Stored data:
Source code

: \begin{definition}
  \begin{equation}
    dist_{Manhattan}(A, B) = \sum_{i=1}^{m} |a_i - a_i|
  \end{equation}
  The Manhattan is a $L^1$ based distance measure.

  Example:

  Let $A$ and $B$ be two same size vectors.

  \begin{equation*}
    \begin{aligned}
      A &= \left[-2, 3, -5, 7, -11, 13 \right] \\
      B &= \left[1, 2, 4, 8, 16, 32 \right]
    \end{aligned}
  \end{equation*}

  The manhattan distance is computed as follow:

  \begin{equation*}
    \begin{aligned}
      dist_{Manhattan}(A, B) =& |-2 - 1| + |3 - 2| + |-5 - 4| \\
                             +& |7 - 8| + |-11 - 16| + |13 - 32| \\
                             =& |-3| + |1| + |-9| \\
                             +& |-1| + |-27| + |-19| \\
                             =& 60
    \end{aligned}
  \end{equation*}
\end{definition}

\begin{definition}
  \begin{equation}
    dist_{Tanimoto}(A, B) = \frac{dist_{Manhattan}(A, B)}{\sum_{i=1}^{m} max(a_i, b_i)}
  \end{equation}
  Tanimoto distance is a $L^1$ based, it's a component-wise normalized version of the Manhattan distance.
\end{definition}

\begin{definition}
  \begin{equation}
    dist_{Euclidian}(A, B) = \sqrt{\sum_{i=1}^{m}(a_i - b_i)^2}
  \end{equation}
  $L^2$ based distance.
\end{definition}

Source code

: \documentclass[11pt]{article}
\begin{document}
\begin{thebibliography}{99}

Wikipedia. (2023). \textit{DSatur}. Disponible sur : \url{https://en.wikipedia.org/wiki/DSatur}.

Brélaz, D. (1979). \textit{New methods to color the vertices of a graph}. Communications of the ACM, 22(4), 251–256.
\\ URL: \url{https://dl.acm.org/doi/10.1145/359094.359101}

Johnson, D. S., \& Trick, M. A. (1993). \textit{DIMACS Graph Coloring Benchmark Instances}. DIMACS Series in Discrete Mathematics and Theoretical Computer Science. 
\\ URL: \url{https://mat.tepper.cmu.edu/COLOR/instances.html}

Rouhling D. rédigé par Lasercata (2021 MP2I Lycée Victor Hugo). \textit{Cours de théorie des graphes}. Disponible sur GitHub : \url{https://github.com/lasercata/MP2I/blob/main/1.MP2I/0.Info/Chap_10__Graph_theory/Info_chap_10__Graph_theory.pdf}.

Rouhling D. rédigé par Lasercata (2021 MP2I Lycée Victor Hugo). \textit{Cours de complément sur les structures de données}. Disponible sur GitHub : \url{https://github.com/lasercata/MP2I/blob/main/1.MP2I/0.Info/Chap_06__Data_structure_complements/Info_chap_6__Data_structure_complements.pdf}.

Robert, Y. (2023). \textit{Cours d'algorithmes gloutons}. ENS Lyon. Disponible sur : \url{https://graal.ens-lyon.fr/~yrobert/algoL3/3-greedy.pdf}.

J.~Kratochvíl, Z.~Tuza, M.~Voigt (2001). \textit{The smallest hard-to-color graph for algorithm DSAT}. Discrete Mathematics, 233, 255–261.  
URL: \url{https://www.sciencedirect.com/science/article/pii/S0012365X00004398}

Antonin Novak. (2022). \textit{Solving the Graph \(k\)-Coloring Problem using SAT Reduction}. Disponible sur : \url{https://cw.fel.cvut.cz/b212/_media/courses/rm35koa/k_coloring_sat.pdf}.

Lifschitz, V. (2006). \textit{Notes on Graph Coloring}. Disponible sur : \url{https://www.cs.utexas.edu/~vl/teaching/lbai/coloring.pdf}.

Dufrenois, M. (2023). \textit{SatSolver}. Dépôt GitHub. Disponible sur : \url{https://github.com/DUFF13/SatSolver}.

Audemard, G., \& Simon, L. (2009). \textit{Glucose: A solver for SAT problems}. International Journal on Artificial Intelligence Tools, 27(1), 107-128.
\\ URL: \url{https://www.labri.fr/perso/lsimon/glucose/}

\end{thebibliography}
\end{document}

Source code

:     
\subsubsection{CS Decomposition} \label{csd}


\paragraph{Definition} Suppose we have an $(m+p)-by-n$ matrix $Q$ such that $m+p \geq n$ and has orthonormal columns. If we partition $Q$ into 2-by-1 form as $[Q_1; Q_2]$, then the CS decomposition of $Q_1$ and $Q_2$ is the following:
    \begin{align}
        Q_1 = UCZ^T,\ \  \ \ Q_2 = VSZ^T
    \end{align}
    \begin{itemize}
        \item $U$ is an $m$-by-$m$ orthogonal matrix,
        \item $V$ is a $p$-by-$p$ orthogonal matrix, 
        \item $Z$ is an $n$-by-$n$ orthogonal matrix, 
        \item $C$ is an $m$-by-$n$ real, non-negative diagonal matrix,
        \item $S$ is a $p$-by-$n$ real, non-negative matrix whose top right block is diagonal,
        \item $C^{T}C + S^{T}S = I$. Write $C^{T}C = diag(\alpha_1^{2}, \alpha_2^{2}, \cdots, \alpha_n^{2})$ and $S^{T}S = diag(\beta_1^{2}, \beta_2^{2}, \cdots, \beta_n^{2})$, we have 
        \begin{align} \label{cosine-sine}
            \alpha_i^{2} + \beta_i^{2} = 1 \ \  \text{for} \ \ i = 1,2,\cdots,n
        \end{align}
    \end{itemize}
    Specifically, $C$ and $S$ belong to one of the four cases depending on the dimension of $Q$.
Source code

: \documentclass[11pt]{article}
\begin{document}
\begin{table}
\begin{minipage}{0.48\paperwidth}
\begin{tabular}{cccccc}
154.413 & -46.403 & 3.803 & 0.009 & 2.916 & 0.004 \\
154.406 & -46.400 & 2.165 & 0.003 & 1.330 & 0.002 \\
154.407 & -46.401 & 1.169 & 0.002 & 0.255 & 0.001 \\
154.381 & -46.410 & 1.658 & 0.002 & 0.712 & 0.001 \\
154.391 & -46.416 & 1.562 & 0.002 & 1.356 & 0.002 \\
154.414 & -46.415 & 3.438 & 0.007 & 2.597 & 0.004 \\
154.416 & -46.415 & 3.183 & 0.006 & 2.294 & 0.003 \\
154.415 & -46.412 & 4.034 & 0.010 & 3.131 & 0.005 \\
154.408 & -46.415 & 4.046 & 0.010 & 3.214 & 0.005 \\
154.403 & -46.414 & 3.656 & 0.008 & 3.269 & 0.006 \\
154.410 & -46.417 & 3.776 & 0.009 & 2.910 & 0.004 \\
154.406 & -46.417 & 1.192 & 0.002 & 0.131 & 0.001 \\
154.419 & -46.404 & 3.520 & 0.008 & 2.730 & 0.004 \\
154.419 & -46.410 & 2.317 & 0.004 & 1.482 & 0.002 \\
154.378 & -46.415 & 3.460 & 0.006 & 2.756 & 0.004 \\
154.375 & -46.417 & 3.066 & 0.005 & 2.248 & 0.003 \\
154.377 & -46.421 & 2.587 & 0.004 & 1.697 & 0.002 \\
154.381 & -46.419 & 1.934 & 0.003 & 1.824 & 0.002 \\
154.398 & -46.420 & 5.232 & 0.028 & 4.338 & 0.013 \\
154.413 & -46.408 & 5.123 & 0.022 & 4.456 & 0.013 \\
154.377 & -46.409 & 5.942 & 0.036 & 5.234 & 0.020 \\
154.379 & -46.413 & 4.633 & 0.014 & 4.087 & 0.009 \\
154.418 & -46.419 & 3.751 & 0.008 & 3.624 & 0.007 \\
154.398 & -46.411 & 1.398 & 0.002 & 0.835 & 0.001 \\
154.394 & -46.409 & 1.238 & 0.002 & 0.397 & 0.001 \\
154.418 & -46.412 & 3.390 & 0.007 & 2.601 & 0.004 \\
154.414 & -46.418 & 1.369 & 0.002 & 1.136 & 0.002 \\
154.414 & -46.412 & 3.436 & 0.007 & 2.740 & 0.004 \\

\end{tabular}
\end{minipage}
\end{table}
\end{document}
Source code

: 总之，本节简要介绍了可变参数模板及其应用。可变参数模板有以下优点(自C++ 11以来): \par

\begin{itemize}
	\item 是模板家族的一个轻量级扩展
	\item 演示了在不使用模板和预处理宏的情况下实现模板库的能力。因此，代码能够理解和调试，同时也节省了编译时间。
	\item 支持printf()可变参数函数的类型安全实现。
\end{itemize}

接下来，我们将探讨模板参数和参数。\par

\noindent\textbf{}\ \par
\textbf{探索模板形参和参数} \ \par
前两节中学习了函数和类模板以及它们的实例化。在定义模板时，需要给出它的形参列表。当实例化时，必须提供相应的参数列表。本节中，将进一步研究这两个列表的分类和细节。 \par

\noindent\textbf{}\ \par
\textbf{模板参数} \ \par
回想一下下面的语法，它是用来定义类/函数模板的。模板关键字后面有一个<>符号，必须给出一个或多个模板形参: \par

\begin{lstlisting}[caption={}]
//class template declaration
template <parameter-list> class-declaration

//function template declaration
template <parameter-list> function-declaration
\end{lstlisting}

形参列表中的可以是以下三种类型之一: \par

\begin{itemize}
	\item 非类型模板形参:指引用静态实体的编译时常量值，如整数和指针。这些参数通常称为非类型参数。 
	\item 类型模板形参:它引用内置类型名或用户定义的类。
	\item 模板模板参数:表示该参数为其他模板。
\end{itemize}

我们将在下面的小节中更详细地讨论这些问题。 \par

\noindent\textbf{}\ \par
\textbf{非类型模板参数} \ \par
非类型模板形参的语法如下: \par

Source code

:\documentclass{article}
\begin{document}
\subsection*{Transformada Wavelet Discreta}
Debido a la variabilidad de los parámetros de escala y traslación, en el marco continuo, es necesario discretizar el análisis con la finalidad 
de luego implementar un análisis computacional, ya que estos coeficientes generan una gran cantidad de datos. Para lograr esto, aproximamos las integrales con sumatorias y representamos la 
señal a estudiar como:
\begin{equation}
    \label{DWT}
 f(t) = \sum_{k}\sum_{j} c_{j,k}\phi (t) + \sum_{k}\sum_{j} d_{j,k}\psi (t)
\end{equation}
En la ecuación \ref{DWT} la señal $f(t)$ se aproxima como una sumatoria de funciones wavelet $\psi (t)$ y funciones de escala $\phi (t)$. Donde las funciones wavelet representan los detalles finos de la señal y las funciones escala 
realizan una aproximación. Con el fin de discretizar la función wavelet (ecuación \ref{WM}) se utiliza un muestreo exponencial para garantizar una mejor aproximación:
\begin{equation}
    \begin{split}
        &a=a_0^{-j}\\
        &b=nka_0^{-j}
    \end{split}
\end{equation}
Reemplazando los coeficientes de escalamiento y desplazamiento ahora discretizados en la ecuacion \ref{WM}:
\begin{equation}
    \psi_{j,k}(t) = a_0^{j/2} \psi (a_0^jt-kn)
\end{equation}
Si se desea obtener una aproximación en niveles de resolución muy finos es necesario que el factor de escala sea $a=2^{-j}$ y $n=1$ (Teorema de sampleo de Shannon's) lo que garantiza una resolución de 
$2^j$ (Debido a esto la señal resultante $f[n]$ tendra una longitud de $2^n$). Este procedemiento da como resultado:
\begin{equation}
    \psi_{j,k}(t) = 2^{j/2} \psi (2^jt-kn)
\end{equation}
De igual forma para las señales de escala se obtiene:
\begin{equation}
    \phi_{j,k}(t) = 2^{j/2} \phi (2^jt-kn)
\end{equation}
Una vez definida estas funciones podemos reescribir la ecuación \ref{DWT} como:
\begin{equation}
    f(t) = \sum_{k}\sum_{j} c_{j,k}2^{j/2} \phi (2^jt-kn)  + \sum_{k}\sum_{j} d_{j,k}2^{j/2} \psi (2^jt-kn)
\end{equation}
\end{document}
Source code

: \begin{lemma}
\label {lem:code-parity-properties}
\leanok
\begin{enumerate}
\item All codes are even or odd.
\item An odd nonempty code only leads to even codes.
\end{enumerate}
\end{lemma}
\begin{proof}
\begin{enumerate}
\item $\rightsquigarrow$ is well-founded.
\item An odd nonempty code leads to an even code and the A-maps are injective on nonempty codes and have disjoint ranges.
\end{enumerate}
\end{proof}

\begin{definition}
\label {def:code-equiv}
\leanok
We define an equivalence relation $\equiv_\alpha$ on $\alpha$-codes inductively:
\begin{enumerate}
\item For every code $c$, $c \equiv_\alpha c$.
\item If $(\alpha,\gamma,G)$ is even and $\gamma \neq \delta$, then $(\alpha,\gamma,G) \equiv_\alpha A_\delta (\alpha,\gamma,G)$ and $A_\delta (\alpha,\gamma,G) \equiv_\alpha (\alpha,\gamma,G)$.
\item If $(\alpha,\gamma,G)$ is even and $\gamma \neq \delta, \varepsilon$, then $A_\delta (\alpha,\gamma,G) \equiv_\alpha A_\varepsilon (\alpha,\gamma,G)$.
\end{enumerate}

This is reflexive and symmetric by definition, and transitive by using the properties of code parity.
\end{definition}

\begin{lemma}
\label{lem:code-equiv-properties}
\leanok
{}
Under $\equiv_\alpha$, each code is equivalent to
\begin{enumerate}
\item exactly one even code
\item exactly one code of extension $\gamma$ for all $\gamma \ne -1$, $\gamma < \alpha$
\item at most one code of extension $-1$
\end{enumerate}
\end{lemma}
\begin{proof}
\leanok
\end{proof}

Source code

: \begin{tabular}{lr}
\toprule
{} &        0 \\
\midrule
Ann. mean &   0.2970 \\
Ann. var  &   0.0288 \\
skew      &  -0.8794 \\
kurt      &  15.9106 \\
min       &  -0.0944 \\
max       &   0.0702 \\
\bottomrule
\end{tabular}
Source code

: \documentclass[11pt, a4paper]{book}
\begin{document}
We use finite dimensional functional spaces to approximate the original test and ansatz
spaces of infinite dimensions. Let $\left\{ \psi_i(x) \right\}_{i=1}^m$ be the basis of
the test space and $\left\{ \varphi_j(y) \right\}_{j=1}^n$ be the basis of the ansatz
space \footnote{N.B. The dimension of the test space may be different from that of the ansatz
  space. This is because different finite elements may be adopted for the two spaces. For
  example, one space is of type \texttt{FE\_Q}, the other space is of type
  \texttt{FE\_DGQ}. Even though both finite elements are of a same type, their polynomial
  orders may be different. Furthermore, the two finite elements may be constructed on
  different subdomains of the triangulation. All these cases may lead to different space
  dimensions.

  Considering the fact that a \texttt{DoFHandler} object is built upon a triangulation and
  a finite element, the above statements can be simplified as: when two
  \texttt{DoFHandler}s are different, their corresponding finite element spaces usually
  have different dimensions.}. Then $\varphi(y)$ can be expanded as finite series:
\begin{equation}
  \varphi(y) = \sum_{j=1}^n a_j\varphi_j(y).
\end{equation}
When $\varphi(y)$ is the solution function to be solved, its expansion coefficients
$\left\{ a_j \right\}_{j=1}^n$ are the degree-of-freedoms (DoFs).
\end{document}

* [PROBLEM TO WORK ON] Throughout the data above, copy all lines where the word "aproximación" is found.

* [EXPECTED ANSWER]
realizan una aproximación. Con el fin de discretizar la función wavelet (ecuación \ref{WM}) se utiliza un muestreo exponencial para garantizar una mejor aproximación:
Si se desea obtener una aproximación en niveles de resolución muy finos es necesario que el factor de escala sea $a=2^{-j}$ y $n=1$ (Teorema de sampleo de Shannon's) lo que garantiza una resolución de 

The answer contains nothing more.